▶ **WHAT NEEDS TO BE DONE**
Go through the listing below and retype exactly the lines starting at the one with "public VirtualMachineType getVirtualMachineType();" and ending at the one with "In the general", skipping pictures.

*** Opening RECORDS FOR THE EXERCISE ***

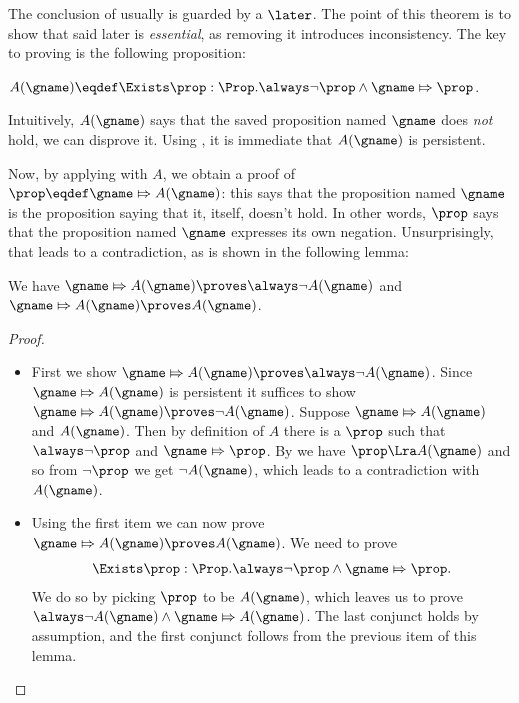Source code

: The conclusion of  usually is guarded by a $\later$.
The point of this theorem is to show that said later is \emph{essential}, as removing it introduces inconsistency.
%
The key to proving  is the following proposition:
\begin{defn}
$A(\gname) \eqdef \Exists \prop : \Prop. \always\lnot \prop \land \gname \Mapsto \prop$.
\end{defn}
Intuitively, $A(\gname)$ says that the saved proposition named $\gname$ does \emph{not} hold, \ie we can disprove it.
Using , it is immediate that $A(\gname)$ is persistent.

Now, by applying  with $A$, we obtain a proof of $\prop \eqdef \gname \Mapsto A(\gname)$: this says that the proposition named $\gname$ is the proposition saying that it, itself, doesn't hold.
In other words, $\prop$ says that the proposition named $\gname$ expresses its own negation.
Unsurprisingly, that leads to a contradiction, as is shown in the following lemma:
\begin{lem}   \label{lem:saved-prop-counterexample-not-agname}   We have $\gname \Mapsto A(\gname) \proves \always\lnot A(\gname)$ and $\gname \Mapsto A(\gname) \proves A(\gname)$. \end{lem}
\begin{proof}%
\leavevmode
  \begin{itemize}
  \item First we show $\gname \Mapsto A(\gname) \proves \always\lnot A(\gname)$.
    Since $\gname \Mapsto A(\gname)$ is persistent it suffices to show $\gname \Mapsto A(\gname) \proves \lnot A(\gname)$.
    Suppose $\gname \Mapsto A(\gname)$ and $A(\gname)$.
    Then by definition of \(A\) there is a $\prop$ such that $\always \lnot \prop$ and $\gname \Mapsto \prop$.
    By  we have $\prop \Lra A(\gname)$ and so from $\lnot \prop$ we get $\lnot A(\gname)$, which leads to a contradiction with $A(\gname)$.
    
  \item Using the first item we can now prove $\gname \Mapsto A(\gname) \proves A(\gname)$.
    We need to prove
    \begin{align*}
      \Exists \prop : \Prop. \always \lnot \prop \land \gname \Mapsto \prop.
    \end{align*}
    We do so by picking $\prop$ to be $A(\gname)$, which leaves us to prove \(\always \lnot A(\gname) \land \gname \Mapsto A(\gname)\).
    The last conjunct holds by assumption, and the first conjunct follows from the previous item of this lemma.
  \end{itemize}
\end{proof}

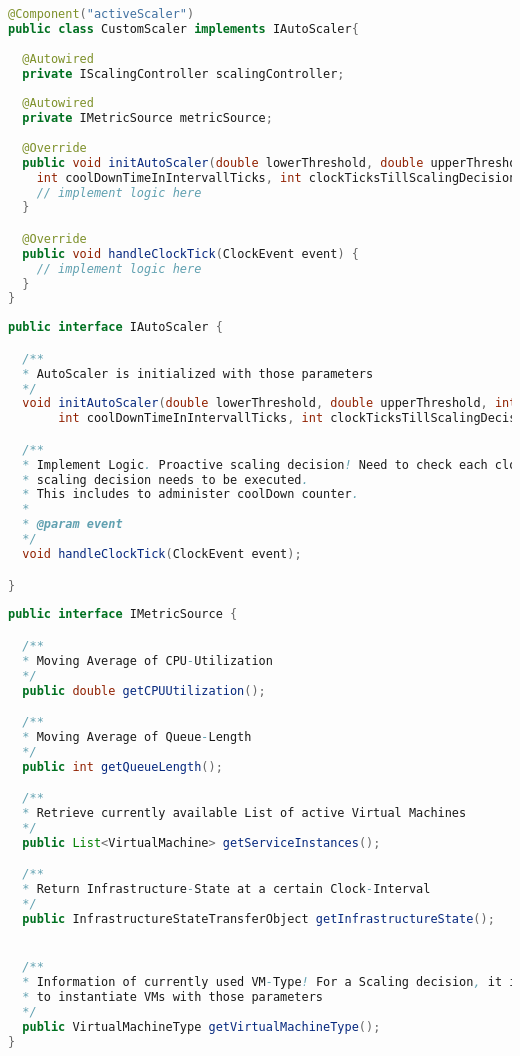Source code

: \begin{lstlisting}[language=Java,firstnumber=1, caption={CustomScaler.java}, label=lst:customScaler]
@Component("activeScaler")
public class CustomScaler implements IAutoScaler{
  
  @Autowired
  private IScalingController scalingController;
  
  @Autowired
  private IMetricSource metricSource;
  
  @Override
  public void initAutoScaler(double lowerThreshold, double upperThreshold, int vmMin, int vmMax,
    int coolDownTimeInIntervallTicks, int clockTicksTillScalingDecision) {
    // implement logic here
  }

  @Override
  public void handleClockTick(ClockEvent event) {
    // implement logic here
  }
}
\end{lstlisting}




\begin{lstlisting}[language=Java,firstnumber=1, caption={IAutoScaler.java}, label=lst:scaler]
public interface IAutoScaler {

  /**
  * AutoScaler is initialized with those parameters
  */
  void initAutoScaler(double lowerThreshold, double upperThreshold, int vmMin, int vmMax,
       int coolDownTimeInIntervallTicks, int clockTicksTillScalingDecision);

  /**
  * Implement Logic. Proactive scaling decision! Need to check each clockTick if
  * scaling decision needs to be executed.
  * This includes to administer coolDown counter.
  * 
  * @param event
  */
  void handleClockTick(ClockEvent event);

}
\end{lstlisting}


\begin{lstlisting}[language=Java,firstnumber=1, caption={IMetricSource.java}, label=lst:metric]
public interface IMetricSource {

  /**
  * Moving Average of CPU-Utilization
  */
  public double getCPUUtilization();

  /**
  * Moving Average of Queue-Length
  */
  public int getQueueLength();

  /**
  * Retrieve currently available List of active Virtual Machines
  */
  public List<VirtualMachine> getServiceInstances();

  /**
  * Return Infrastructure-State at a certain Clock-Interval
  */
  public InfrastructureStateTransferObject getInfrastructureState();


  /**
  * Information of currently used VM-Type! For a Scaling decision, it is needed
  * to instantiate VMs with those parameters
  */
  public VirtualMachineType getVirtualMachineType();
}
\end{lstlisting}


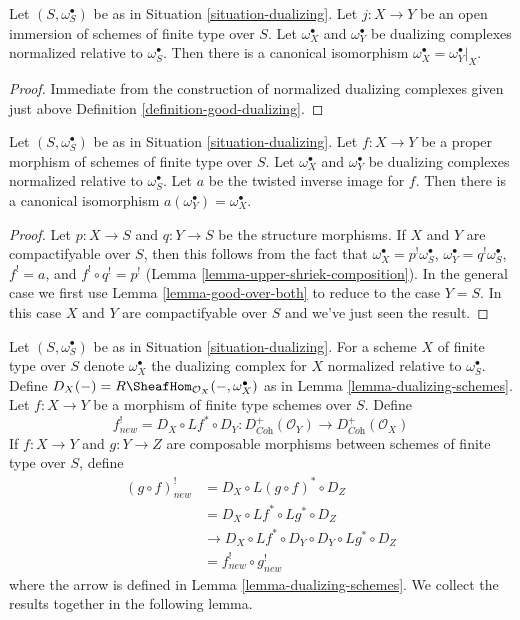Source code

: \begin{lemma}
\label{lemma-open-immersion-good-dualizing-complex}
Let $(S, \omega_S^\bullet)$ be as in Situation \ref{situation-dualizing}.
Let $j : X \to Y$ be an open immersion of schemes of finite type over $S$.
Let $\omega_X^\bullet$ and $\omega_Y^\bullet$ be dualizing complexes
normalized relative to $\omega_S^\bullet$. Then there is a canonical
isomorphism $\omega_X^\bullet = \omega_Y^\bullet|_X$.
\end{lemma}

\begin{proof}
Immediate from the construction of normalized dualizing complexes
given just above
Definition \ref{definition-good-dualizing}.
\end{proof}

\begin{lemma}
\label{lemma-proper-map-good-dualizing-complex}
Let $(S, \omega_S^\bullet)$ be as in Situation \ref{situation-dualizing}.
Let $f : X \to Y$ be a proper morphism of schemes of finite type over $S$.
Let $\omega_X^\bullet$ and $\omega_Y^\bullet$ be dualizing complexes
normalized relative to $\omega_S^\bullet$. Let $a$ be the twisted inverse
image for $f$. Then there is a canonical isomorphism
$a(\omega_Y^\bullet) = \omega_X^\bullet$.
\end{lemma}

\begin{proof}
Let $p : X \to S$ and $q : Y \to S$ be the structure morphisms.
If $X$ and $Y$ are compactifyable over $S$, then this follows
from the fact that $\omega_X^\bullet = p^!\omega_S^\bullet$,
$\omega_Y^\bullet = q^!\omega_S^\bullet$, $f^! = a$, and
$f^! \circ q^! = p^!$ (Lemma \ref{lemma-upper-shriek-composition}).
In the general case we first use Lemma \ref{lemma-good-over-both}
to reduce to the case $Y = S$. In this case $X$ and $Y$
are compactifyable over $S$ and we've just seen the result.
\end{proof}

\noindent
Let $(S, \omega_S^\bullet)$ be as in Situation \ref{situation-dualizing}.
For a scheme $X$ of finite type over $S$ denote $\omega_X^\bullet$ the
dualizing complex for $X$ normalized relative to $\omega_S^\bullet$.
Define $D_X(-) = R\SheafHom_{\mathcal{O}_X}(-, \omega_X^\bullet)$
as in Lemma \ref{lemma-dualizing-schemes}.
Let $f : X \to Y$ be a morphism of finite type schemes over $S$.
Define
$$
f_{new}^! = D_X \circ Lf^* \circ D_Y :
D_{\textit{Coh}}^+(\mathcal{O}_Y)
\to
D_{\textit{Coh}}^+(\mathcal{O}_X)
$$
If $f : X \to Y$ and $g : Y \to Z$ are composable
morphisms between schemes of finite type over $S$, define
\begin{align*}
(g \circ f)^!_{new} & = D_X \circ L(g \circ f)^* \circ D_Z \\
& = D_X \circ Lf^* \circ Lg^* \circ D_Z \\
& \to D_X \circ Lf^* \circ D_Y \circ D_Y \circ Lg^* \circ D_Z \\
& = f^!_{new} \circ g^!_{new}
\end{align*}
where the arrow is defined in Lemma \ref{lemma-dualizing-schemes}.
We collect the results together in the following lemma.

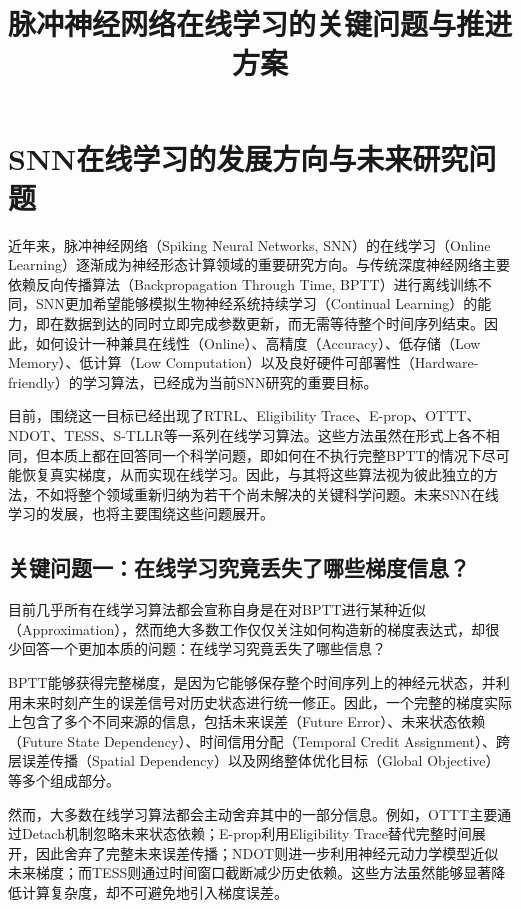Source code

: \documentclass[11pt]{ctexart}
\title{脉冲神经网络在线学习的关键问题与推进方案}
\author{}
\date{}
\begin{document}
\maketitle

\section{SNN在线学习的发展方向与未来研究问题}

近年来，脉冲神经网络（Spiking Neural Networks, SNN）的在线学习（Online Learning）逐渐成为神经形态计算领域的重要研究方向。与传统深度神经网络主要依赖反向传播算法（Backpropagation Through Time, BPTT）进行离线训练不同，SNN更加希望能够模拟生物神经系统持续学习（Continual Learning）的能力，即在数据到达的同时立即完成参数更新，而无需等待整个时间序列结束。因此，如何设计一种兼具在线性（Online）、高精度（Accuracy）、低存储（Low Memory）、低计算（Low Computation）以及良好硬件可部署性（Hardware-friendly）的学习算法，已经成为当前SNN研究的重要目标。

目前，围绕这一目标已经出现了RTRL、Eligibility Trace、E-prop、OTTT、NDOT、TESS、S-TLLR等一系列在线学习算法。这些方法虽然在形式上各不相同，但本质上都在回答同一个科学问题，即如何在不执行完整BPTT的情况下尽可能恢复真实梯度，从而实现在线学习。因此，与其将这些算法视为彼此独立的方法，不如将整个领域重新归纳为若干个尚未解决的关键科学问题。未来SNN在线学习的发展，也将主要围绕这些问题展开。


\subsection{关键问题一：在线学习究竟丢失了哪些梯度信息？}

目前几乎所有在线学习算法都会宣称自身是在对BPTT进行某种近似（Approximation），然而绝大多数工作仅仅关注如何构造新的梯度表达式，却很少回答一个更加本质的问题：在线学习究竟丢失了哪些信息？

BPTT能够获得完整梯度，是因为它能够保存整个时间序列上的神经元状态，并利用未来时刻产生的误差信号对历史状态进行统一修正。因此，一个完整的梯度实际上包含了多个不同来源的信息，包括未来误差（Future Error）、未来状态依赖（Future State Dependency）、时间信用分配（Temporal Credit Assignment）、跨层误差传播（Spatial Dependency）以及网络整体优化目标（Global Objective）等多个组成部分。

然而，大多数在线学习算法都会主动舍弃其中的一部分信息。例如，OTTT主要通过Detach机制忽略未来状态依赖；E-prop利用Eligibility Trace替代完整时间展开，因此舍弃了完整未来误差传播；NDOT则进一步利用神经元动力学模型近似未来梯度；而TESS则通过时间窗口截断减少历史依赖。这些方法虽然能够显著降低计算复杂度，却不可避免地引入梯度误差。
\end{document}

*** Closing RECORDS FOR THE EXERCISE ***

▶ **TASK SOLUTION**
  public VirtualMachineType getVirtualMachineType();
}
\end{lstlisting}


Source code

: \begin{lemma}
\label{lemma-open-immersion-good-dualizing-complex}
Let $(S, \omega_S^\bullet)$ be as in Situation \ref{situation-dualizing}.
Let $j : X \to Y$ be an open immersion of schemes of finite type over $S$.
Let $\omega_X^\bullet$ and $\omega_Y^\bullet$ be dualizing complexes
normalized relative to $\omega_S^\bullet$. Then there is a canonical
isomorphism $\omega_X^\bullet = \omega_Y^\bullet|_X$.
\end{lemma}

\begin{proof}
Immediate from the construction of normalized dualizing complexes
given just above
Definition \ref{definition-good-dualizing}.
\end{proof}

\begin{lemma}
\label{lemma-proper-map-good-dualizing-complex}
Let $(S, \omega_S^\bullet)$ be as in Situation \ref{situation-dualizing}.
Let $f : X \to Y$ be a proper morphism of schemes of finite type over $S$.
Let $\omega_X^\bullet$ and $\omega_Y^\bullet$ be dualizing complexes
normalized relative to $\omega_S^\bullet$. Let $a$ be the twisted inverse
image for $f$. Then there is a canonical isomorphism
$a(\omega_Y^\bullet) = \omega_X^\bullet$.
\end{lemma}

\begin{proof}
Let $p : X \to S$ and $q : Y \to S$ be the structure morphisms.
If $X$ and $Y$ are compactifyable over $S$, then this follows
from the fact that $\omega_X^\bullet = p^!\omega_S^\bullet$,
$\omega_Y^\bullet = q^!\omega_S^\bullet$, $f^! = a$, and
$f^! \circ q^! = p^!$ (Lemma \ref{lemma-upper-shriek-composition}).
In the general case we first use Lemma \ref{lemma-good-over-both}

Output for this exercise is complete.